The device roles are defined like this:

class SyncDeviceRoles(Synchronizer):

    app = "dcim"
    table = "device_roles"
    key = "name"

    def wanted(self):
        result = set(details["role"]
                     for details in self.source['devices'].values()
                     if "role" in details)
        return {k: dict(slug=slugify(k),
                        color="8bc34a")
                for k in result}

Synchronizing devices#

A device is mostly a name with references to a role, a model, a datacenter and a tenant. These references are declared as foreign keys using the synchronizers defined previously.

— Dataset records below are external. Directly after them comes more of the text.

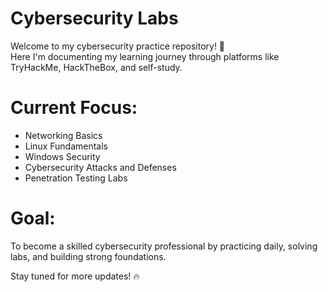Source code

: 
# Cybersecurity Labs

Welcome to my cybersecurity practice repository! 🚀  
Here I'm documenting my learning journey through platforms like TryHackMe, HackTheBox, and self-study.

# Current Focus:
- Networking Basics
- Linux Fundamentals
- Windows Security
- Cybersecurity Attacks and Defenses
- Penetration Testing Labs

# Goal:
To become a skilled cybersecurity professional by practicing daily, solving labs, and building strong foundations.

Stay tuned for more updates! 🔥
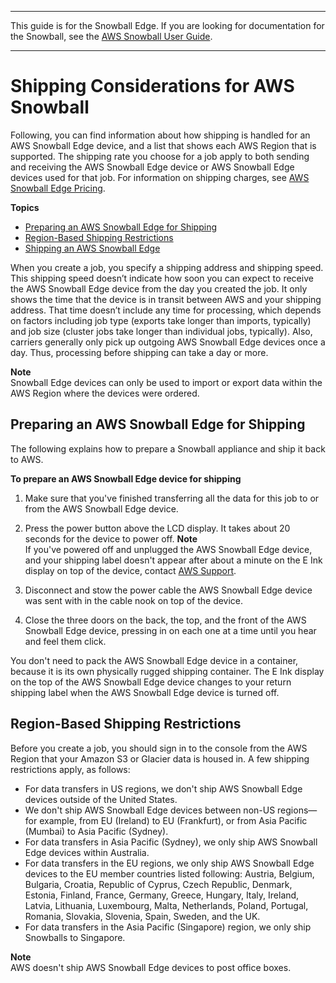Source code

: --------

This guide is for the Snowball Edge\. If you are looking for documentation for the Snowball, see the [AWS Snowball User Guide](https://docs.aws.amazon.com/snowball/latest/ug/whatissnowball.html)\.

--------

# Shipping Considerations for AWS Snowball<a name="shipping"></a>

Following, you can find information about how shipping is handled for an AWS Snowball Edge device, and a list that shows each AWS Region that is supported\. The shipping rate you choose for a job apply to both sending and receiving the AWS Snowball Edge device or AWS Snowball Edge devices used for that job\. For information on shipping charges, see [AWS Snowball Edge Pricing](http://aws.amazon.com/snowball-edge/pricing)\.

**Topics**
+ [Preparing an AWS Snowball Edge for Shipping](#device-shipping)
+ [Region\-Based Shipping Restrictions](#shipwithinregion)
+ [Shipping an AWS Snowball Edge](mailing-storage.md)

When you create a job, you specify a shipping address and shipping speed\. This shipping speed doesn’t indicate how soon you can expect to receive the AWS Snowball Edge device from the day you created the job\. It only shows the time that the device is in transit between AWS and your shipping address\. That time doesn’t include any time for processing, which depends on factors including job type \(exports take longer than imports, typically\) and job size \(cluster jobs take longer than individual jobs, typically\)\. Also, carriers generally only pick up outgoing AWS Snowball Edge devices once a day\. Thus, processing before shipping can take a day or more\.

**Note**  
Snowball Edge devices can only be used to import or export data within the AWS Region where the devices were ordered\.

## Preparing an AWS Snowball Edge for Shipping<a name="device-shipping"></a>

The following explains how to prepare a Snowball appliance and ship it back to AWS\.

**To prepare an AWS Snowball Edge device for shipping**

1. Make sure that you've finished transferring all the data for this job to or from the AWS Snowball Edge device\.

1. Press the power button above the LCD display\. It takes about 20 seconds for the device to power off\.
**Note**  
If you've powered off and unplugged the AWS Snowball Edge device, and your shipping label doesn't appear after about a minute on the E Ink display on top of the device, contact [AWS Support](https://aws.amazon.com/premiumsupport/)\.

1. Disconnect and stow the power cable the AWS Snowball Edge device was sent with in the cable nook on top of the device\.

1. Close the three doors on the back, the top, and the front of the AWS Snowball Edge device, pressing in on each one at a time until you hear and feel them click\.

You don't need to pack the AWS Snowball Edge device in a container, because it is its own physically rugged shipping container\. The E Ink display on the top of the AWS Snowball Edge device changes to your return shipping label when the AWS Snowball Edge device is turned off\.

## Region\-Based Shipping Restrictions<a name="shipwithinregion"></a>

Before you create a job, you should sign in to the console from the AWS Region that your Amazon S3 or Glacier data is housed in\. A few shipping restrictions apply, as follows:
+ For data transfers in US regions, we don't ship AWS Snowball Edge devices outside of the United States\.
+ We don't ship AWS Snowball Edge devices between non\-US regions—for example, from EU \(Ireland\) to EU \(Frankfurt\), or from Asia Pacific \(Mumbai\) to Asia Pacific \(Sydney\)\.
+ For data transfers in Asia Pacific \(Sydney\), we only ship AWS Snowball Edge devices within Australia\.
+ For data transfers in the EU regions, we only ship AWS Snowball Edge devices to the EU member countries listed following: Austria, Belgium, Bulgaria, Croatia, Republic of Cyprus, Czech Republic, Denmark, Estonia, Finland, France, Germany, Greece, Hungary, Italy, Ireland, Latvia, Lithuania, Luxembourg, Malta, Netherlands, Poland, Portugal, Romania, Slovakia, Slovenia, Spain, Sweden, and the UK\.
+ For data transfers in the Asia Pacific \(Singapore\) region, we only ship Snowballs to Singapore\.

**Note**  
AWS doesn't ship AWS Snowball Edge devices to post office boxes\.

class SyncDevices(Synchronizer):
    app = "dcim"
    table = "devices"
    key = "name"
    foreign = {"device_role": SyncDeviceRoles,
               "device_type": SyncDeviceTypes,
               "site": SyncSites,
               "tenant": SyncTenants}
    remove_unused = 10

    def wanted(self):
        return {name: dict(device_role=details["role"],
                           device_type=details["model"],
                           site=details["datacenter"],
                           tenant="Network")
                for name, details in self.source['devices'].items()
                if {"datacenter", "model", "role"} <= set(details.keys())}

The remove_unused attribute is a safety implemented to fail if we have to delete more than 10 devices: this may be the indication there is a bug somewhere, unless one of your datacenter suddenly caught fire.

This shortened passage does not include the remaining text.